> [WHAT TO WORK ON]: Please write out each entry exactly as it appears.
++++ TASK INPUTS
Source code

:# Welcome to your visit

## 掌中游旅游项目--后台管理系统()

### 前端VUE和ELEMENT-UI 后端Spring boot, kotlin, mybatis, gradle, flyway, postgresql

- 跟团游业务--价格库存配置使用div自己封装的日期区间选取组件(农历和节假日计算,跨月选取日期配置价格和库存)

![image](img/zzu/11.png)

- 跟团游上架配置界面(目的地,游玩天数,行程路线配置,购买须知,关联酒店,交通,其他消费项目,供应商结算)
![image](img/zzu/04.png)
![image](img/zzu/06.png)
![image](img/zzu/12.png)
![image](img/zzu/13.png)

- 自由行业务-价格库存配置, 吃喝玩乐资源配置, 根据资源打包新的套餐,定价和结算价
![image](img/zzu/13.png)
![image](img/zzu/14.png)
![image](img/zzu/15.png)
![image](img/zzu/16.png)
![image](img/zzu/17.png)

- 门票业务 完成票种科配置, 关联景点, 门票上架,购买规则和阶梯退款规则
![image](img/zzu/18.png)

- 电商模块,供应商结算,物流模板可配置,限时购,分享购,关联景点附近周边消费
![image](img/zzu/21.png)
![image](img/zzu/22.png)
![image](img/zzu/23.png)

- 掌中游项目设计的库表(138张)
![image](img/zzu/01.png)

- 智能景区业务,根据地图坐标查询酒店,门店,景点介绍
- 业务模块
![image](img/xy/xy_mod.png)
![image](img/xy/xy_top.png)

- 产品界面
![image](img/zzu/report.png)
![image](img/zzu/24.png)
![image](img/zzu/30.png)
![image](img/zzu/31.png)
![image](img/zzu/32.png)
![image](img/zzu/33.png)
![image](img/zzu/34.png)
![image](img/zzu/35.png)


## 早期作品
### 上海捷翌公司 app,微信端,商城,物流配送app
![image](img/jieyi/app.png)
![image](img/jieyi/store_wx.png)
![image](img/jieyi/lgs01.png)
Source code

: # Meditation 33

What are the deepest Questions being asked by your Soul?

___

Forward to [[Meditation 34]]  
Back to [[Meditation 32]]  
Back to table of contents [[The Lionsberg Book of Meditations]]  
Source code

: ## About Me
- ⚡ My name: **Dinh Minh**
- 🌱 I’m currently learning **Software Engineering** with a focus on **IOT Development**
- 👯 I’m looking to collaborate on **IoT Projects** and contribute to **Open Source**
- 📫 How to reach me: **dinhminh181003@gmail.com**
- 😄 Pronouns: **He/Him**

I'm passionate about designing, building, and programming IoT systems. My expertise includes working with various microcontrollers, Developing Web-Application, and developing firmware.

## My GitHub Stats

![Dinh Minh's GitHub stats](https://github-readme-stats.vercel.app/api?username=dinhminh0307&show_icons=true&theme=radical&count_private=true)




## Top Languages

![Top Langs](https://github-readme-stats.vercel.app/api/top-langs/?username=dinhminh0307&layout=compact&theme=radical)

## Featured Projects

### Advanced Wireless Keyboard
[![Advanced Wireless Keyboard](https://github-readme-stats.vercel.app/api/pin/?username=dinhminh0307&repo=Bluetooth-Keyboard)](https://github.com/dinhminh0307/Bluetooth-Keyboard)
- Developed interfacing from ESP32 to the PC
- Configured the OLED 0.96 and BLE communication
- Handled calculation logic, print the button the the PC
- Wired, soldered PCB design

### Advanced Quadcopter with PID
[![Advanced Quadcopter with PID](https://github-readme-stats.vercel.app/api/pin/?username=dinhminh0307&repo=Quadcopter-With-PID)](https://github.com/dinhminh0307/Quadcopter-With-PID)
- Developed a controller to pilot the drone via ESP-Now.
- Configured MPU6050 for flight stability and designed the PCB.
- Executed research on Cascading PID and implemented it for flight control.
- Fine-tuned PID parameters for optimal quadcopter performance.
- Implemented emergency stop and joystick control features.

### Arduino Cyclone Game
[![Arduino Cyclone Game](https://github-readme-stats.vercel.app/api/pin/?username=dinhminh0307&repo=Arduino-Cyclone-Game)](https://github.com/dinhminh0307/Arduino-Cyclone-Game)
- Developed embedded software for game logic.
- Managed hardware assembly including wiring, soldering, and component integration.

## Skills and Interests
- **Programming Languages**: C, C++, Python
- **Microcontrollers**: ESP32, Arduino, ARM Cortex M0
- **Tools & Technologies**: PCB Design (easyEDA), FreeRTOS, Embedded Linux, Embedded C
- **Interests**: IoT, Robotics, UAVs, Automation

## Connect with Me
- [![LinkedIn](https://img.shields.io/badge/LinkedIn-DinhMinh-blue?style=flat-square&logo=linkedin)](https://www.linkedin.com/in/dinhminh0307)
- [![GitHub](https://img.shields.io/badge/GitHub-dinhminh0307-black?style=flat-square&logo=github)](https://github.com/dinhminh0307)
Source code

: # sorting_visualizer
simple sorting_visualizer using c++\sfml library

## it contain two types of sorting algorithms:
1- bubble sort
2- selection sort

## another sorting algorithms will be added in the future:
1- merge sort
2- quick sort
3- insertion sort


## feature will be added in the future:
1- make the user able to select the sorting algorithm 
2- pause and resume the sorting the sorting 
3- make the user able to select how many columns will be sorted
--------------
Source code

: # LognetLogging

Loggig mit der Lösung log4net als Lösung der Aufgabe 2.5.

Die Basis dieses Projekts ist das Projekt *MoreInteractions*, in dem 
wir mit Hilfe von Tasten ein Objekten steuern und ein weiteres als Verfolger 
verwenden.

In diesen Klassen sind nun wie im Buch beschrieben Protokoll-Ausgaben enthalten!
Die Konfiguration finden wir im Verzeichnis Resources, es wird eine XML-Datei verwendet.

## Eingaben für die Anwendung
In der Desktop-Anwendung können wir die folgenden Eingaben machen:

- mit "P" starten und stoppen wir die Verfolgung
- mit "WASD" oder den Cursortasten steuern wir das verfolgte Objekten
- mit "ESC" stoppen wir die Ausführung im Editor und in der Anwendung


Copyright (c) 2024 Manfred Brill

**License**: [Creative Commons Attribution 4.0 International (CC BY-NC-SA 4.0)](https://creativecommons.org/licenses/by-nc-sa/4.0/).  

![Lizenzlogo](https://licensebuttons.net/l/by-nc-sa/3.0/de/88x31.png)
++++++++
> [TASK SOLUTION]:
Source code

:# Welcome to your visit

## 掌中游旅游项目--后台管理系统()

### 前端VUE和ELEMENT-UI 后端Spring boot, kotlin, mybatis, gradle, flyway, postgresql

- 跟团游业务--价格库存配置使用div自己封装的日期区间选取组件(农历和节假日计算,跨月选取日期配置价格和库存)

![image](img/zzu/11.png)

- 跟团游上架配置界面(目的地,游玩天数,行程路线配置,购买须知,关联酒店,交通,其他消费项目,供应商结算)
![image](img/zzu/04.png)
![image](img/zzu/06.png)
![image](img/zzu/12.png)
![image](img/zzu/13.png)

- 自由行业务-价格库存配置, 吃喝玩乐资源配置, 根据资源打包新的套餐,定价和结算价
![image](img/zzu/13.png)
![image](img/zzu/14.png)
![image](img/zzu/15.png)
![image](img/zzu/16.png)
![image](img/zzu/17.png)

- 门票业务 完成票种科配置, 关联景点, 门票上架,购买规则和阶梯退款规则
![image](img/zzu/18.png)

- 电商模块,供应商结算,物流模板可配置,限时购,分享购,关联景点附近周边消费
![image](img/zzu/21.png)
![image](img/zzu/22.png)
![image](img/zzu/23.png)

- 掌中游项目设计的库表(138张)
![image](img/zzu/01.png)

- 智能景区业务,根据地图坐标查询酒店,门店,景点介绍
- 业务模块
![image](img/xy/xy_mod.png)
![image](img/xy/xy_top.png)

- 产品界面
![image](img/zzu/report.png)
![image](img/zzu/24.png)
![image](img/zzu/30.png)
![image](img/zzu/31.png)
![image](img/zzu/32.png)
![image](img/zzu/33.png)
![image](img/zzu/34.png)
![image](img/zzu/35.png)


## 早期作品
### 上海捷翌公司 app,微信端,商城,物流配送app
![image](img/jieyi/app.png)
![image](img/jieyi/store_wx.png)
![image](img/jieyi/lgs01.png)
Source code

: # Meditation 33

What are the deepest Questions being asked by your Soul?

___

Forward to [[Meditation 34]]  
Back to [[Meditation 32]]  
Back to table of contents [[The Lionsberg Book of Meditations]]  
Source code

: ## About Me
- ⚡ My name: **Dinh Minh**
- 🌱 I’m currently learning **Software Engineering** with a focus on **IOT Development**
- 👯 I’m looking to collaborate on **IoT Projects** and contribute to **Open Source**
- 📫 How to reach me: **dinhminh181003@gmail.com**
- 😄 Pronouns: **He/Him**

I'm passionate about designing, building, and programming IoT systems. My expertise includes working with various microcontrollers, Developing Web-Application, and developing firmware.

## My GitHub Stats

![Dinh Minh's GitHub stats](https://github-readme-stats.vercel.app/api?username=dinhminh0307&show_icons=true&theme=radical&count_private=true)




## Top Languages

![Top Langs](https://github-readme-stats.vercel.app/api/top-langs/?username=dinhminh0307&layout=compact&theme=radical)

## Featured Projects

### Advanced Wireless Keyboard
[![Advanced Wireless Keyboard](https://github-readme-stats.vercel.app/api/pin/?username=dinhminh0307&repo=Bluetooth-Keyboard)](https://github.com/dinhminh0307/Bluetooth-Keyboard)
- Developed interfacing from ESP32 to the PC
- Configured the OLED 0.96 and BLE communication
- Handled calculation logic, print the button the the PC
- Wired, soldered PCB design

### Advanced Quadcopter with PID
[![Advanced Quadcopter with PID](https://github-readme-stats.vercel.app/api/pin/?username=dinhminh0307&repo=Quadcopter-With-PID)](https://github.com/dinhminh0307/Quadcopter-With-PID)
- Developed a controller to pilot the drone via ESP-Now.
- Configured MPU6050 for flight stability and designed the PCB.
- Executed research on Cascading PID and implemented it for flight control.
- Fine-tuned PID parameters for optimal quadcopter performance.
- Implemented emergency stop and joystick control features.

### Arduino Cyclone Game
[![Arduino Cyclone Game](https://github-readme-stats.vercel.app/api/pin/?username=dinhminh0307&repo=Arduino-Cyclone-Game)](https://github.com/dinhminh0307/Arduino-Cyclone-Game)
- Developed embedded software for game logic.
- Managed hardware assembly including wiring, soldering, and component integration.

## Skills and Interests
- **Programming Languages**: C, C++, Python
- **Microcontrollers**: ESP32, Arduino, ARM Cortex M0
- **Tools & Technologies**: PCB Design (easyEDA), FreeRTOS, Embedded Linux, Embedded C
- **Interests**: IoT, Robotics, UAVs, Automation

## Connect with Me
- [![LinkedIn](https://img.shields.io/badge/LinkedIn-DinhMinh-blue?style=flat-square&logo=linkedin)](https://www.linkedin.com/in/dinhminh0307)
- [![GitHub](https://img.shields.io/badge/GitHub-dinhminh0307-black?style=flat-square&logo=github)](https://github.com/dinhminh0307)
Source code

: # sorting_visualizer
simple sorting_visualizer using c++\sfml library

## it contain two types of sorting algorithms:
1- bubble sort
2- selection sort

## another sorting algorithms will be added in the future:
1- merge sort
2- quick sort
3- insertion sort


## feature will be added in the future:
1- make the user able to select the sorting algorithm 
2- pause and resume the sorting the sorting 
3- make the user able to select how many columns will be sorted
--------------
Source code

: # LognetLogging

Loggig mit der Lösung log4net als Lösung der Aufgabe 2.5.

Die Basis dieses Projekts ist das Projekt *MoreInteractions*, in dem 
wir mit Hilfe von Tasten ein Objekten steuern und ein weiteres als Verfolger 
verwenden.

In diesen Klassen sind nun wie im Buch beschrieben Protokoll-Ausgaben enthalten!
Die Konfiguration finden wir im Verzeichnis Resources, es wird eine XML-Datei verwendet.

## Eingaben für die Anwendung
In der Desktop-Anwendung können wir die folgenden Eingaben machen:

- mit "P" starten und stoppen wir die Verfolgung
- mit "WASD" oder den Cursortasten steuern wir das verfolgte Objekten
- mit "ESC" stoppen wir die Ausführung im Editor und in der Anwendung


Copyright (c) 2024 Manfred Brill

**License**: [Creative Commons Attribution 4.0 International (CC BY-NC-SA 4.0)](https://creativecommons.org/licenses/by-nc-sa/4.0/).  

![Lizenzlogo](https://licensebuttons.net/l/by-nc-sa/3.0/de/88x31.png)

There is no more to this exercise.